Comput Biomed Res. 1999 Apr;32(2):168-85. doi: 10.1006/cbmr.1998.1505.
Understanding the risks and benefits of available treatments represents an essential element of clinical practice. Previous work has demonstrated that knowledge of net benefits and net risks can relate to our decisions on whether or not to administer a particular treatment or order a diagnostic test. A wider application of this model has been difficult because data on net benefits and net risks are not directly reported.
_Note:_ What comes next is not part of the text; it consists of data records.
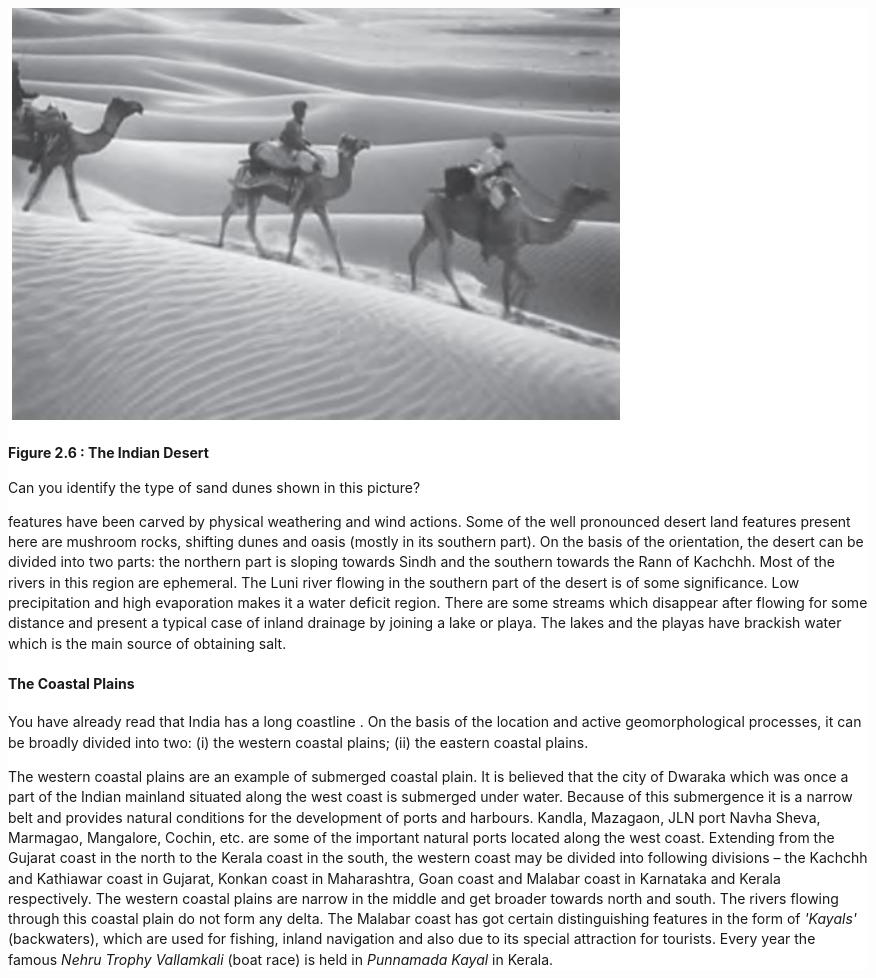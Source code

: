 ![](_page_7_Picture_1.jpeg)

**Figure 2.6 : The Indian Desert**

Can you identify the type of sand dunes shown in this picture?

features have been carved by physical weathering and wind actions. Some of the well pronounced desert land features present here are mushroom rocks, shifting dunes and oasis (mostly in its southern part). On the basis of the orientation, the desert can be divided into two parts: the northern part is sloping towards Sindh and the southern towards the Rann of Kachchh. Most of the rivers in this region are ephemeral. The Luni river flowing in the southern part of the desert is of some significance. Low precipitation and high evaporation makes it a water deficit region. There are some streams which disappear after flowing for some distance and present a typical case of inland drainage by joining a lake or playa. The lakes and the playas have brackish water which is the main source of obtaining salt.

#### **The Coastal Plains**

You have already read that India has a long coastline . On the basis of the location and active geomorphological processes, it can be broadly divided into two: (i) the western coastal plains; (ii) the eastern coastal plains.

The western coastal plains are an example of submerged coastal plain. It is believed that the city of Dwaraka which was once a part of the Indian mainland situated along the west coast is submerged under water. Because of this submergence it is a narrow belt and provides natural conditions for the development of ports and harbours. Kandla, Mazagaon, JLN port Navha Sheva, Marmagao, Mangalore, Cochin, etc. are some of the important natural ports located along the west coast. Extending from the Gujarat coast in the north to the Kerala coast in the south, the western coast may be divided into following divisions – the Kachchh and Kathiawar coast in Gujarat, Konkan coast in Maharashtra, Goan coast and Malabar coast in Karnataka and Kerala respectively. The western coastal plains are narrow in the middle and get broader towards north and south. The rivers flowing through this coastal plain do not form any delta. The Malabar coast has got certain distinguishing features in the form of *'Kayals'* (backwaters), which are used for fishing, inland navigation and also due to its special attraction for tourists. Every year the famous *Nehru Trophy Vallamkali* (boat race) is held in *Punnamada Kayal* in Kerala.
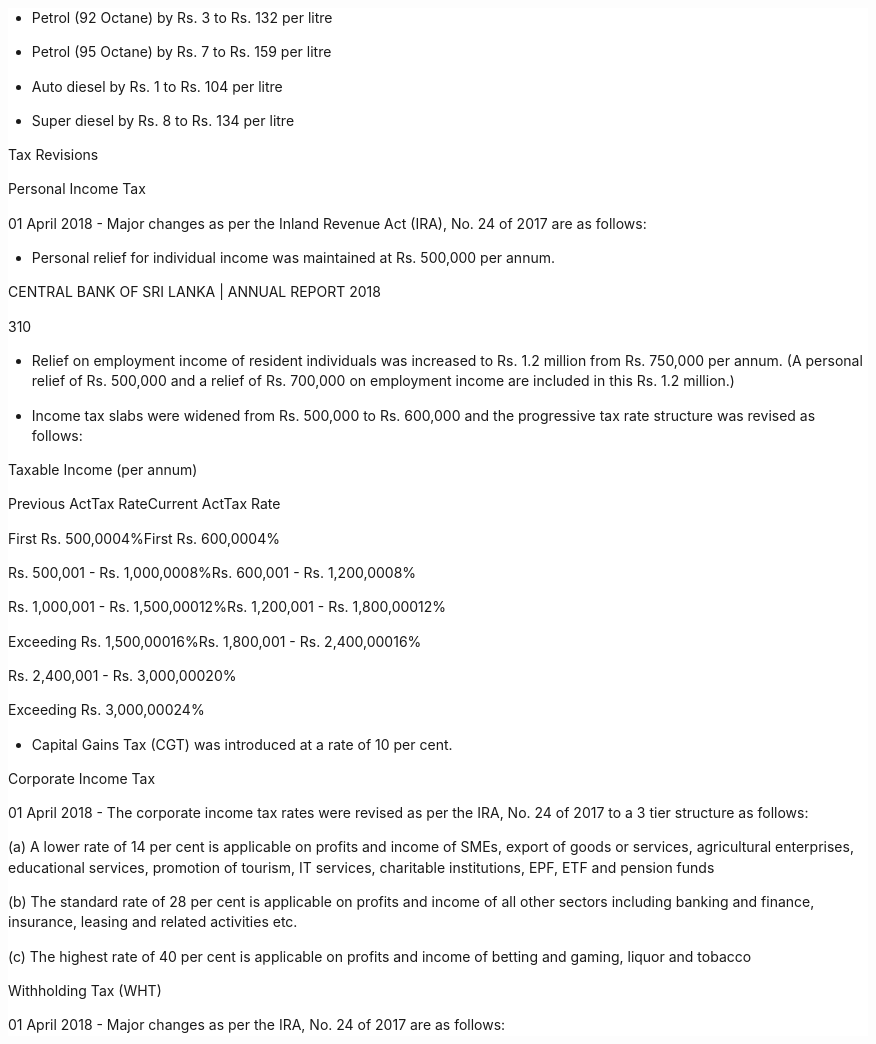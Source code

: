 - Petrol (92 Octane) by Rs. 3 to Rs. 132 per litre

- Petrol (95 Octane) by Rs. 7 to Rs. 159 per litre

- Auto diesel by Rs. 1 to Rs. 104 per litre

- Super diesel by Rs. 8 to Rs. 134 per litre

Tax Revisions

Personal Income Tax

01 April 2018 - Major changes as per the Inland Revenue Act (IRA), No. 24 of 2017 are as follows:

- Personal relief for individual income was maintained at Rs. 500,000 per annum.

CENTRAL BANK OF SRI LANKA | ANNUAL REPORT 2018

310

- Relief on employment income of resident individuals was increased to Rs. 1.2 million from Rs. 750,000 per annum. (A personal relief of Rs. 500,000 and a relief of Rs. 700,000 on employment income are included in this Rs. 1.2 million.)

- Income tax slabs were widened from Rs. 500,000 to Rs. 600,000 and the progressive tax rate structure was revised as follows:

Taxable Income (per annum)

Previous ActTax RateCurrent ActTax Rate

First Rs. 500,0004%First Rs. 600,0004%

Rs. 500,001 - Rs. 1,000,0008%Rs. 600,001 - Rs. 1,200,0008%

Rs. 1,000,001 - Rs. 1,500,00012%Rs. 1,200,001 - Rs. 1,800,00012%

Exceeding Rs. 1,500,00016%Rs. 1,800,001 - Rs. 2,400,00016%

Rs. 2,400,001 - Rs. 3,000,00020%

Exceeding Rs. 3,000,00024%

- Capital Gains Tax (CGT) was introduced at a rate of 10 per cent.

Corporate Income Tax

01 April 2018 - The corporate income tax rates were revised as per the IRA, No. 24 of 2017 to a 3 tier structure as follows:

(a) A lower rate of 14 per cent is applicable on profits and income of SMEs, export of goods or services, agricultural enterprises, educational services, promotion of tourism, IT services, charitable institutions, EPF, ETF and pension funds

(b) The standard rate of 28 per cent is applicable on profits and income of all other sectors including banking and finance, insurance, leasing and related activities etc.

(c) The highest rate of 40 per cent is applicable on profits and income of betting and gaming, liquor and tobacco

Withholding Tax (WHT)

01 April 2018 - Major changes as per the IRA, No. 24 of 2017 are as follows:
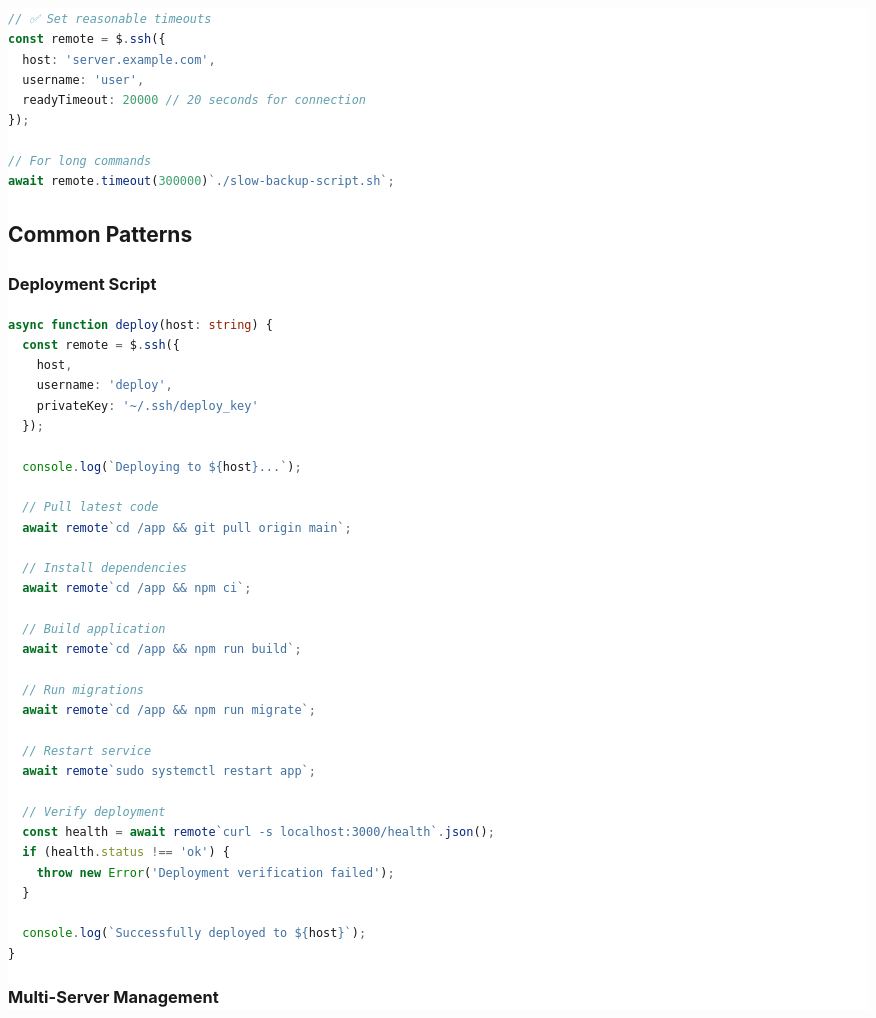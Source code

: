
 ```typescript
// ✅ Set reasonable timeouts
const remote = $.ssh({
  host: 'server.example.com',
  username: 'user',
  readyTimeout: 20000 // 20 seconds for connection
});

// For long commands
await remote.timeout(300000)`./slow-backup-script.sh`;
```

## Common Patterns

### Deployment Script

```typescript
async function deploy(host: string) {
  const remote = $.ssh({
    host,
    username: 'deploy',
    privateKey: '~/.ssh/deploy_key'
  });
  
  console.log(`Deploying to ${host}...`);
  
  // Pull latest code
  await remote`cd /app && git pull origin main`;
  
  // Install dependencies
  await remote`cd /app && npm ci`;
  
  // Build application
  await remote`cd /app && npm run build`;
  
  // Run migrations
  await remote`cd /app && npm run migrate`;
  
  // Restart service
  await remote`sudo systemctl restart app`;
  
  // Verify deployment
  const health = await remote`curl -s localhost:3000/health`.json();
  if (health.status !== 'ok') {
    throw new Error('Deployment verification failed');
  }
  
  console.log(`Successfully deployed to ${host}`);
}
```

### Multi-Server Management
We used more frequently reported data on treatment efficacy (E) and risks (Rrx) to obtain an equation for the treatment threshold probability above which treatment should be given and below which it should be withheld. The diagnostic test should only be performed if the probability of a disease is between the testing threshold and the treatment threshold. We first described a theoretical background for these calculations. We then used a JavaScript programming language to write a computer program which physicians can use to calculate these threshold probabilities effortlessly through the Internet. In most clinical situations we do not have to achieve maximum diagnostic certainty in order to act. However, we should never treat or order a diagnostic test if the risk of the treatment is greater than its efficacy. The minimally required E/R ratio of a particular treatment is equal to the reciprocal value of the mortality/morbidity of untreated disease. Similarly, the lowest number of patients needed to be treated (NNT) for therapy to be worth administering is equal to the reciprocal of the treatment risk. We show how evidence-based summary measures of therapeutic effects, such as the treatment efficacy, harms, and NNT, can successfully be integrated within a decision analytic model. This in turn will facilitate wider use of the quantitative benefit-risk analysis. Accessing the Internet for direct and immediate approach to the formulas described here should make this task even easier in everyday clinical decision making.
了解现有治疗方法的风险和益处是临床实践的一个基本要素。先前的研究表明,对净效益和净风险的了解可能与我们决定是否给予某种特定治疗或进行诊断性检查有关。由于净效益和净风险的数据未被直接报告,这种模型的广泛应用一直很困难。我们使用更频繁报告的治疗效果(E)和风险(Rrx)数据,得出一个治疗阈值概率的方程,高于该阈值应给予治疗,低于该阈值则应暂停治疗。仅当疾病概率介于检测阈值和治疗阈值之间时,才应进行诊断性检查。我们首先描述了这些计算的理论背景。然后,我们使用JavaScript编程语言编写了一个计算机程序,医生可以通过互联网轻松地使用该程序来计算这些阈值概率。在大多数临床情况下,我们不必为了采取行动而达到最大的诊断确定性。然而,如果治疗风险大于其疗效,我们绝不应该进行治疗或安排诊断性检查。特定治疗所需的最低E/R比等于未治疗疾病的死亡率/发病率的倒数。同样,治疗值得进行所需治疗的最低患者数量(NNT)等于治疗风险的倒数。我们展示了如何将基于证据的治疗效果总结指标,如治疗疗效、危害和NNT,成功地整合到一个决策分析模型中。这反过来将促进定量效益-风险分析的更广泛应用。通过互联网直接即时获取此处描述的公式,应该会使日常临床决策中的这项任务更加容易。